After moving to New York in 1992 he started noticing the accumulation of flyers taped to lampposts, usually advertising different moving companies. "On a whim one day I decided to take a handful of them down, hoping to make my block look a little better," he explained. "Then only after a few days, I noticed they were back again. I attempted to remove them several times before realizing that it was going to take an organized effort to get rid of these flyers completely."
Although the flyers were the start of his effort, Marquardt has since extended his effort to fight anything that was disrupting the visual esthetic of the Upper East Side. He started attending meetings of the East 79th Street Neighborhood Association, and began working with their committee dedicated to getting rid of unattended, and overflowing trash cans.

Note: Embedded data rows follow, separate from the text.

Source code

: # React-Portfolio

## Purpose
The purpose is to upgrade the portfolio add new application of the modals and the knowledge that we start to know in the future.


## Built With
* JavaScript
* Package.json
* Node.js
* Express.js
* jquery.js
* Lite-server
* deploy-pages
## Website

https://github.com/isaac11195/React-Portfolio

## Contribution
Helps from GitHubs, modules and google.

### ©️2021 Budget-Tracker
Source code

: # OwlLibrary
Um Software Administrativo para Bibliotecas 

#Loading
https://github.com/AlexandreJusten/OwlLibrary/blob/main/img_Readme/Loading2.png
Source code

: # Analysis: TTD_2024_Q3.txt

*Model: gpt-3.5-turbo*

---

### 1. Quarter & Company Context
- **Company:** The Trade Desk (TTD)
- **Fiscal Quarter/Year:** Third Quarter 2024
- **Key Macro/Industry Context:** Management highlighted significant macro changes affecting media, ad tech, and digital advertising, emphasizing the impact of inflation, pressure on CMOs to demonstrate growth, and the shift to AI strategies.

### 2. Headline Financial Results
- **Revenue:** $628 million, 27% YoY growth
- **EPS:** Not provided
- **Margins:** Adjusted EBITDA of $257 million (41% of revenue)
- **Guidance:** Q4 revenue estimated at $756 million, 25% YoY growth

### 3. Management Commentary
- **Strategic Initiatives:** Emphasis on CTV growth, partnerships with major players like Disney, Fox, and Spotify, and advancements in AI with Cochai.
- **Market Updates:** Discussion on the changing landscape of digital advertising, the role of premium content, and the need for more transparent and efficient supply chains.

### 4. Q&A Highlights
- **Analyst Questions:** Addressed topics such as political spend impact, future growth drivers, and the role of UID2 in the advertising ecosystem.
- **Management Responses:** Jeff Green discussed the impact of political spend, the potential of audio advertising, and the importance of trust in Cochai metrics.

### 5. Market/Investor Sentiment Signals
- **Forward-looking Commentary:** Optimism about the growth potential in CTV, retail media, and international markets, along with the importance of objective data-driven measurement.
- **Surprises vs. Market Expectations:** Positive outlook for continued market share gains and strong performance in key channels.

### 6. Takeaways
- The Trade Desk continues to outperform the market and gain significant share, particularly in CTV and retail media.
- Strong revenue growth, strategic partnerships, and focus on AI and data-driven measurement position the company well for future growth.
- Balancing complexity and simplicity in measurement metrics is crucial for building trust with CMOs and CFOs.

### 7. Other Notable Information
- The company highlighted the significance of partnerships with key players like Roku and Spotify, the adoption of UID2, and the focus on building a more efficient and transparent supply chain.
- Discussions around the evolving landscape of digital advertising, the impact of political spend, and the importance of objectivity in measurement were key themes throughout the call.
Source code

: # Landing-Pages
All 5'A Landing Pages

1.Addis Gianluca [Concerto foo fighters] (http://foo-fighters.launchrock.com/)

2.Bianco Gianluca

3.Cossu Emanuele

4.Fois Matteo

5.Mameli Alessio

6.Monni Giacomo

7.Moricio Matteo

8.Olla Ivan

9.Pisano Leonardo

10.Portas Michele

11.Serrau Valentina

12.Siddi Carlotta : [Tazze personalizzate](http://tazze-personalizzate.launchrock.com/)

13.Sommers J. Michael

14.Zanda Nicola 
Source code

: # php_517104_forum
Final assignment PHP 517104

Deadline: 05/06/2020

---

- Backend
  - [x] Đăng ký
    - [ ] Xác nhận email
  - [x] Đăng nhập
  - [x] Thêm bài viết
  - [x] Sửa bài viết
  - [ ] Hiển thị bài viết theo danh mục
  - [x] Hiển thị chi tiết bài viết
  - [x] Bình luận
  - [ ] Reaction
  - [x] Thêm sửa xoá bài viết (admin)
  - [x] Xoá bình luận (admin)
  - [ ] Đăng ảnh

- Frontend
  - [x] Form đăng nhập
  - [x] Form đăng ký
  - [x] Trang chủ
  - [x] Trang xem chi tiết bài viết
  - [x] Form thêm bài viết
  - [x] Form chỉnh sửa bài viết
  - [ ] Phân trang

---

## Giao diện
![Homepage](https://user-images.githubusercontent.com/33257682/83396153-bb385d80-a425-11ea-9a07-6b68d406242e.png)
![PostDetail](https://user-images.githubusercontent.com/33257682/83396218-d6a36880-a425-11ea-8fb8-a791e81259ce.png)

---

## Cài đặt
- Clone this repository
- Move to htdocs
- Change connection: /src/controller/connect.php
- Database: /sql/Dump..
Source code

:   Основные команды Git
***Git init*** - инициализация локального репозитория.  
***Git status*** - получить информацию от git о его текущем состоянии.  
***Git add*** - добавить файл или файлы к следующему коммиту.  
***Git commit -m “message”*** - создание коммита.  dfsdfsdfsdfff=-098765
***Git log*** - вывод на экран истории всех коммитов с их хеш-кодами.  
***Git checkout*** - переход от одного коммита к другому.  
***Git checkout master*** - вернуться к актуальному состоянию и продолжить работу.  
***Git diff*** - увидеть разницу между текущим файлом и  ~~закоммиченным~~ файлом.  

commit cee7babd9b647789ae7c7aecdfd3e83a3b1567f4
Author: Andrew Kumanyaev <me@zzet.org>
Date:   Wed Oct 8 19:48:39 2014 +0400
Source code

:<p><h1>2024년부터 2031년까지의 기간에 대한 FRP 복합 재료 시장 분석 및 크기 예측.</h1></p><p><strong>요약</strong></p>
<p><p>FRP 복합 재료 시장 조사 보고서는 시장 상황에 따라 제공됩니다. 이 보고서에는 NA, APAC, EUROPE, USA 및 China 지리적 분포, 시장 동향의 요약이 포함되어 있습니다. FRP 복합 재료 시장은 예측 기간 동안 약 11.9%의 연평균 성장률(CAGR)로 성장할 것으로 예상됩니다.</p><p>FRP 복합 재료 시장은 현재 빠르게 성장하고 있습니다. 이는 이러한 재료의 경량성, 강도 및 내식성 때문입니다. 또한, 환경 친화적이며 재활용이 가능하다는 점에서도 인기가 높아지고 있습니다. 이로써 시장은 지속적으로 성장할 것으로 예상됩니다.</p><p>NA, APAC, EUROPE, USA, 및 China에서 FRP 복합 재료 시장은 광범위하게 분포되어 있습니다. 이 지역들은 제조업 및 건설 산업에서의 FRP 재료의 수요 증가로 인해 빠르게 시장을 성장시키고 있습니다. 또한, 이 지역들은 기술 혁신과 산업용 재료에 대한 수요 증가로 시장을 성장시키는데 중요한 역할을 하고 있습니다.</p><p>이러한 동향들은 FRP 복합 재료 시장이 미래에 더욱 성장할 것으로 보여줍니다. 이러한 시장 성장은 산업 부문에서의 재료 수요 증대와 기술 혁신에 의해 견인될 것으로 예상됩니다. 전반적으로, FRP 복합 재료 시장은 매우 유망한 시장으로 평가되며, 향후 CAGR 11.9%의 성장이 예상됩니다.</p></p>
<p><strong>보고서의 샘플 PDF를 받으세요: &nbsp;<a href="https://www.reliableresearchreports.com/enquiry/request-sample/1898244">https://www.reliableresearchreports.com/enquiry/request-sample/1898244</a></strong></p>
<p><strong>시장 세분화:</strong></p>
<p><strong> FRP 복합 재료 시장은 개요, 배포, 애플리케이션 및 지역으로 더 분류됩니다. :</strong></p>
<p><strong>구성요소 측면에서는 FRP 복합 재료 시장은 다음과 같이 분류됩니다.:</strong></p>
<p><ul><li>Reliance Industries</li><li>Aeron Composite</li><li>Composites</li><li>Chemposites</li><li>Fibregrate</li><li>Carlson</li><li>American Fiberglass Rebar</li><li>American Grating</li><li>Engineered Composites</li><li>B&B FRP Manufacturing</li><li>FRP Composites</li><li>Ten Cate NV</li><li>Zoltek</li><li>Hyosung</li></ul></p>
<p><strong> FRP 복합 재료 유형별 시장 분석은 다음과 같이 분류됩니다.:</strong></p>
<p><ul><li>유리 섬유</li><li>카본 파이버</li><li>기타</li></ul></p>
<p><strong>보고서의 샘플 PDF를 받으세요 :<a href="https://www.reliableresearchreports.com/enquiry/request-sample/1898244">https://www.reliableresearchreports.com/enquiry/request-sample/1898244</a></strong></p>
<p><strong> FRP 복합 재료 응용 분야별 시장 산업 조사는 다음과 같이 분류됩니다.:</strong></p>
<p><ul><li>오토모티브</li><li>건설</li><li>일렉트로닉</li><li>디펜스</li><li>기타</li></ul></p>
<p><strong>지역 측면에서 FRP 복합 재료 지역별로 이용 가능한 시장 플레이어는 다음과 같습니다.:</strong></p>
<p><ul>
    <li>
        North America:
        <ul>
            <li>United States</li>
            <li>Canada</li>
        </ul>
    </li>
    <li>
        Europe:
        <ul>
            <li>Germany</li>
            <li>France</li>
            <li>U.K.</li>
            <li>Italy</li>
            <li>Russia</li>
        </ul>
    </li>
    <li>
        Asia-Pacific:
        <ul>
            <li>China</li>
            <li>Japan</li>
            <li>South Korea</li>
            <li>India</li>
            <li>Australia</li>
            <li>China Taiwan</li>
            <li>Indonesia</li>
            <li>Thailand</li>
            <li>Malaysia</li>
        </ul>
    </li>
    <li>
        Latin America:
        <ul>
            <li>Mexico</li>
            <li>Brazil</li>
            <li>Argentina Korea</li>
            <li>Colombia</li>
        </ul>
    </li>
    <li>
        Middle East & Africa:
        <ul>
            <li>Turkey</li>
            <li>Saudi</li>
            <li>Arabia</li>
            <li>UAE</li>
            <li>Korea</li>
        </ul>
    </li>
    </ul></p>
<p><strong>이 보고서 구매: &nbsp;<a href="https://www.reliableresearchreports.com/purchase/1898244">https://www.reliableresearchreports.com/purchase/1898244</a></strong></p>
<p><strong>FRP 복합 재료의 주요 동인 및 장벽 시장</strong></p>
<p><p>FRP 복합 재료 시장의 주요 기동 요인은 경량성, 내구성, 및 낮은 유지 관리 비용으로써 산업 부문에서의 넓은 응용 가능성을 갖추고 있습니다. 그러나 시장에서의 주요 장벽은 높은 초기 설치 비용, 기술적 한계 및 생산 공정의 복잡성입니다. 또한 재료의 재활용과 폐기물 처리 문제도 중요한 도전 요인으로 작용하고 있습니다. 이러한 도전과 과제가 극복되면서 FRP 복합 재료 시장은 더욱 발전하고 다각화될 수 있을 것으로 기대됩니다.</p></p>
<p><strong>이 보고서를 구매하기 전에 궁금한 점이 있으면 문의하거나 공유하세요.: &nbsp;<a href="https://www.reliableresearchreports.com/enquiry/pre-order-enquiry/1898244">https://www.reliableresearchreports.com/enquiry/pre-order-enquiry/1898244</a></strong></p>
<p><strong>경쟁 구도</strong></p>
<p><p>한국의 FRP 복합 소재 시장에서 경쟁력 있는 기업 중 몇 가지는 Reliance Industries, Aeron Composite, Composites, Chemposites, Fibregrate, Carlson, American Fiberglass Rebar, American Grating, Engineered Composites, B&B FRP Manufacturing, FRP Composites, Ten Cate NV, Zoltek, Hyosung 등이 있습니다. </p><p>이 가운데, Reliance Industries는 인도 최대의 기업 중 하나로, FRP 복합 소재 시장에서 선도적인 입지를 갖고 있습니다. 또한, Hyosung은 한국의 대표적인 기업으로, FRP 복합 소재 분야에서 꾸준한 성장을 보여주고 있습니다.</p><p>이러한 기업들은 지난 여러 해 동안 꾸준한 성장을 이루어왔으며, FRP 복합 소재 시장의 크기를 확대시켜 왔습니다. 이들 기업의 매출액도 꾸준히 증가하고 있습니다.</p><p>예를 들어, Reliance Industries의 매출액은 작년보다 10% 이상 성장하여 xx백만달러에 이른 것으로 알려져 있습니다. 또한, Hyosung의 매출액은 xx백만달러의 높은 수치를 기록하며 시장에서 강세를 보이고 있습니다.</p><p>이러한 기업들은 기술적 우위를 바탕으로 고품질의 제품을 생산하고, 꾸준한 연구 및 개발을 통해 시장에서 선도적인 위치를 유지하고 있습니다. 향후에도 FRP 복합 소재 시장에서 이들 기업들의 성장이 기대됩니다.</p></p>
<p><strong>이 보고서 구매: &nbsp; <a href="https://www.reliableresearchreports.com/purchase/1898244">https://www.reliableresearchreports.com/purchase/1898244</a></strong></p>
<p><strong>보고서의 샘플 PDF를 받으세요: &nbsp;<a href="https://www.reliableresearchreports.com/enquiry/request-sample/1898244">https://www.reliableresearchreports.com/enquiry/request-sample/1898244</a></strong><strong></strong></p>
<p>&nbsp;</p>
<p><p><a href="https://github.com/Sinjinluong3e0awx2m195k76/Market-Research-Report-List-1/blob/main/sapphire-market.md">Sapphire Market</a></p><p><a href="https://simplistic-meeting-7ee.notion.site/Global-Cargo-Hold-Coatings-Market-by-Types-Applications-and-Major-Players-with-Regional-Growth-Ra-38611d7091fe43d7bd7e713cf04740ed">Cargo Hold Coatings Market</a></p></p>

As a result of his collaboration with President Betty Cooper Wallerstein, they have seen drastic changes in the cleanliness of trashcans around the neighborhood. "My membership in the E. 79th Street Association played a key role in broadening the mission of Improve NYC," he said
Marquardt and his team members are on the ground, constantly eradicating any situation that threatens the visual esthetic of the neighborhood. They have seen success in reporting graffiti and general deterioration of mailboxes directly to the United States Postal Service. "The USPS has repainted or replaced the boxes. As a result today there is only one box in the entire area from 72nd St. to 96th street with unremoved graffiti," he explained.
You can reach out to Marquardt to help his efforts in improving the cleanliness of New York City streets. They are working to grow large enough to help benefit more neighborhood, the way they have cleaned up the Upper Ease Side.
"My immediate goal has been to prove that you can improve these neighborhoods. Improve NYC has been able to prove that it can be done," Marquardt said. "It takes a lot of perseverance, and I hope to show people that having a clean living space will improve their spirits and overall quality of life."